Dr Gavin Slade joins the Centre for Russian, Central and East European Studies in December 2015. Slade received his PhD from Oxford University in 2012. He has worked at Ilia State University, Tbilisi and the University of Toronto. Directly prior to coming to Glasgow, Slade was a Research Fellow at the Freie Universitat, Berlin. 

Slade is a criminologist who focuses on the countries of the former Soviet Union. His work is underpinned by an interest in the social organization of violence in these countries and has focused particularly on organized crime, policing, prison reform and the politics of crime. 

Slade's first book Reorganizing Crime: Mafia and Anti-Mafia in Post-Soviet Georgia was published by Oxford University Press in 2013. His work has also appeared in the British Journal of Criminology, Law and Society Review, Punishment and Society, Post-Soviet Affairs, and European Security. In 2015, Slade edited a special issue of Theoretical Criminology on crime in the former Soviet Union, part of a long-standing interest in the development of criminology in the region.        

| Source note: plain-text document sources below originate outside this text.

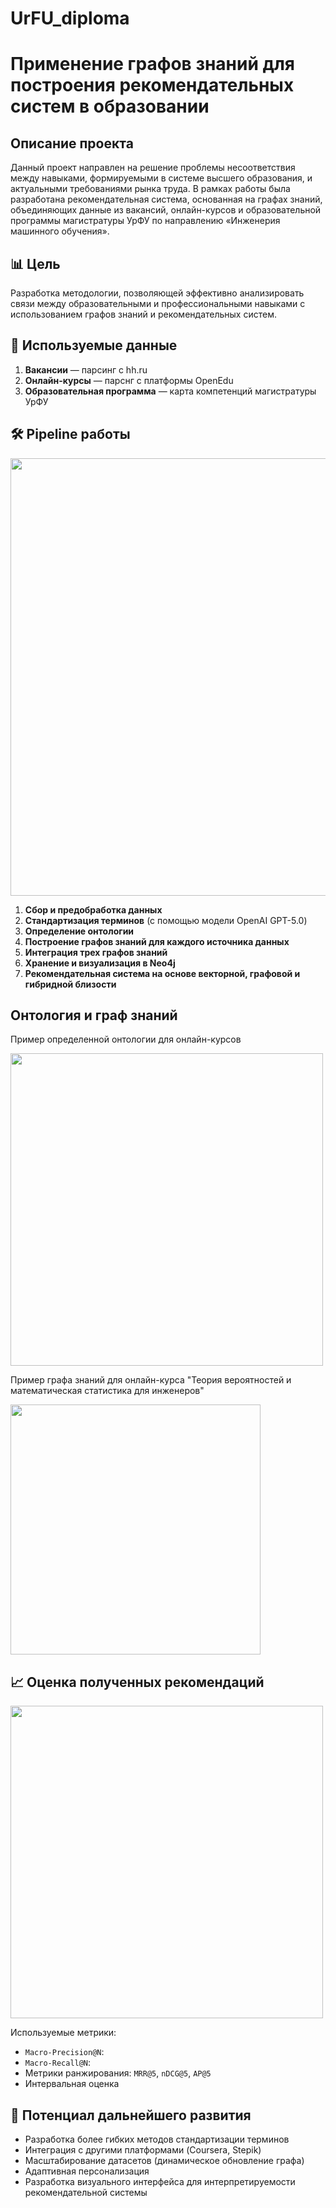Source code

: # UrFU_diploma
# Применение графов знаний для построения рекомендательных систем в образовании

## Описание проекта
Данный проект направлен на решение проблемы несоответствия между навыками, формируемыми в системе высшего образования, и актуальными требованиями рынка труда. В рамках работы была разработана рекомендательная система, основанная на графах знаний, объединяющих данные из вакансий, онлайн-курсов и образовательной программы магистратуры УрФУ по направлению «Инженерия машинного обучения».

## 📊 Цель
Разработка методологии, позволяющей эффективно анализировать связи между образовательными и профессиональными навыками с использованием графов знаний и рекомендательных систем. 


## 🧩 Используемые данные
1. **Вакансии** — парсинг с hh.ru
2. **Онлайн-курсы** — парснг с платформы OpenEdu
3. **Образовательная программа** — карта компетенций магистратуры УрФУ

## 🛠️ Pipeline работы
<img src="https://github.com/user-attachments/assets/3acc975d-b5ed-4cd5-a39f-774189086d9f" width="700"/>

1. **Сбор и предобработка данных**  
2. **Стандартизация терминов** (с помощью модели OpenAI GPT-5.0)
3. **Определение онтологии**
4. **Построение графов знаний для каждого источника данных**
5. **Интеграция трех графов знаний**
6. **Хранение и визуализация в Neo4j**
7. **Рекомендательная система на основе векторной, графовой и  гибридной близости**

## Онтология и граф знаний
Пример определенной онтологии для онлайн-курсов

<img src="https://github.com/user-attachments/assets/6d7987ec-694d-44c5-a440-4b6b1b605b76" width="500"/>

Пример графа знаний для онлайн-курса "Теория вероятностей и математическая статистика для инженеров"

<img src="https://github.com/user-attachments/assets/1b1426bb-367d-440a-9c40-ce965dafb0eb" width="400"/>

## 📈 Оценка полученных рекомендаций
<img src="https://github.com/user-attachments/assets/07401839-1e8f-4028-aa55-8d79fee9faae" width="500"/>

Используемые метрики:
- `Macro-Precision@N`:
- `Macro-Recall@N`: 
- Метрики ранжирования: `MRR@5`, `nDCG@5`, `AP@5`
- Интервальная оценка

## 📌 Потенциал дальнейшего развития
- Разработка более гибких методов стандартизации терминов
- Интеграция с другими платформами (Coursera, Stepik)
- Масштабирование датасетов (динамическое обновление графа)
- Адаптивная персонализация
- Разработка визуального интерфейса для интерпретируемости рекомендательной системы
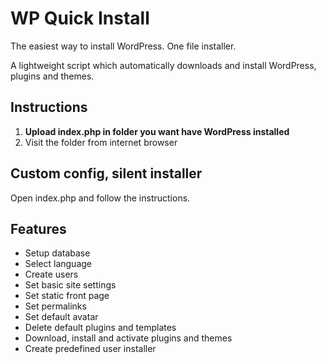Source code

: WP Quick Install
================
The easiest way to install WordPress. One file installer.

A lightweight script which automatically downloads and install WordPress, plugins and themes.

Instructions
------------
 1. **Upload index.php in folder you want have WordPress installed**
 2. Visit the folder from internet browser

Custom config, silent installer
---------------------------------
Open index.php and follow the instructions.

Features
--------
 - Setup database
 - Select language
 - Create users
 - Set basic site settings
 - Set static front page
 - Set permalinks
 - Set default avatar
 - Delete default plugins and templates
 - Download, install and activate plugins and themes
 - Create predefined user installer
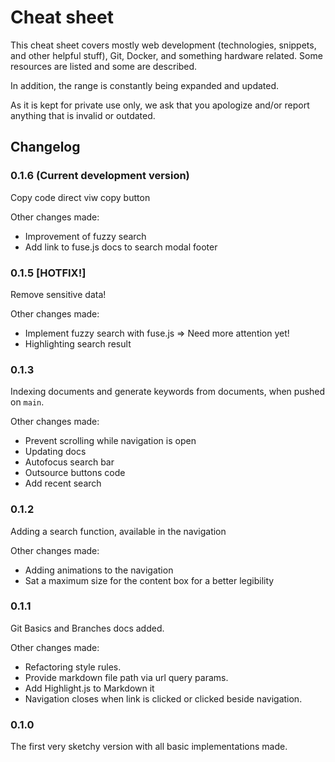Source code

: # Cheat sheet

This cheat sheet covers mostly web development (technologies, snippets, and other helpful stuff), Git, Docker, and something hardware related. Some resources are listed and some are described.

In addition, the range is constantly being expanded and updated.

As it is kept for private use only, we ask that you apologize and/or report anything that is invalid or outdated.

## Changelog
### 0.1.6 (Current development version)
Copy code direct viw copy button

Other changes made:
- Improvement of fuzzy search
- Add link to fuse.js docs to search modal footer
### 0.1.5 [HOTFIX!]
Remove sensitive data!

Other changes made:
- Implement fuzzy search with fuse.js => Need more attention yet!
- Highlighting search result
### 0.1.3
Indexing documents and  generate keywords from documents, when pushed on `main`.

Other changes made:
- Prevent scrolling while navigation is open
- Updating docs
- Autofocus search bar
- Outsource buttons code
- Add recent search
### 0.1.2
Adding a search function, available in the navigation

Other changes made:
- Adding animations to the navigation
- Sat a maximum size for the content box for a better legibility
### 0.1.1
Git Basics and Branches docs added.

Other changes made:
- Refactoring style rules.
- Provide markdown file path via url query params.
- Add Highlight.js to Markdown it
- Navigation closes when link is clicked or clicked beside navigation.
### 0.1.0
The first very sketchy version with all basic implementations made.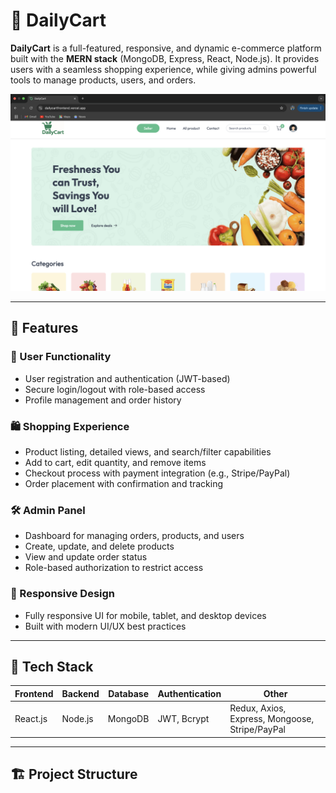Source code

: # 🛒 DailyCart

**DailyCart** is a full-featured, responsive, and dynamic e-commerce platform built with the **MERN stack** (MongoDB, Express, React, Node.js). It provides users with a seamless shopping experience, while giving admins powerful tools to manage products, users, and orders.

![DailyCart Preview](client/public/dailycart.png) 

---

## 🚀 Features

### 👥 User Functionality
- User registration and authentication (JWT-based)
- Secure login/logout with role-based access
- Profile management and order history

### 🛍️ Shopping Experience
- Product listing, detailed views, and search/filter capabilities
- Add to cart, edit quantity, and remove items
- Checkout process with payment integration (e.g., Stripe/PayPal)
- Order placement with confirmation and tracking

### 🛠️ Admin Panel
- Dashboard for managing orders, products, and users
- Create, update, and delete products
- View and update order status
- Role-based authorization to restrict access

### 📱 Responsive Design
- Fully responsive UI for mobile, tablet, and desktop devices
- Built with modern UI/UX best practices

---

## 🧰 Tech Stack

| Frontend | Backend | Database | Authentication | Other |
|----------|---------|----------|----------------|-------|
| React.js | Node.js | MongoDB  | JWT, Bcrypt     | Redux, Axios, Express, Mongoose, Stripe/PayPal |

---

## 🏗️ Project Structure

In Berlin, Slade was funded by the German Excellence Initiative and the Marie Curie Foundation to carry out a project entitled 'Post-Soviet Prison: Reform, Order and Violence after the Gulag'. This is a comparative sociological study that examines the varying effects of prison architectural reform projects in Georgia, Lithuania and Kyrgyzstan on social relations, group formation and violence among prisoners. Slade is also currently working on collaborative projects on the political economy of punishment in the former Soviet Union, the transplantation of post-Soviet organized criminal groups in western Europe, and the policing of 'hooliganism' in Kazakhstan.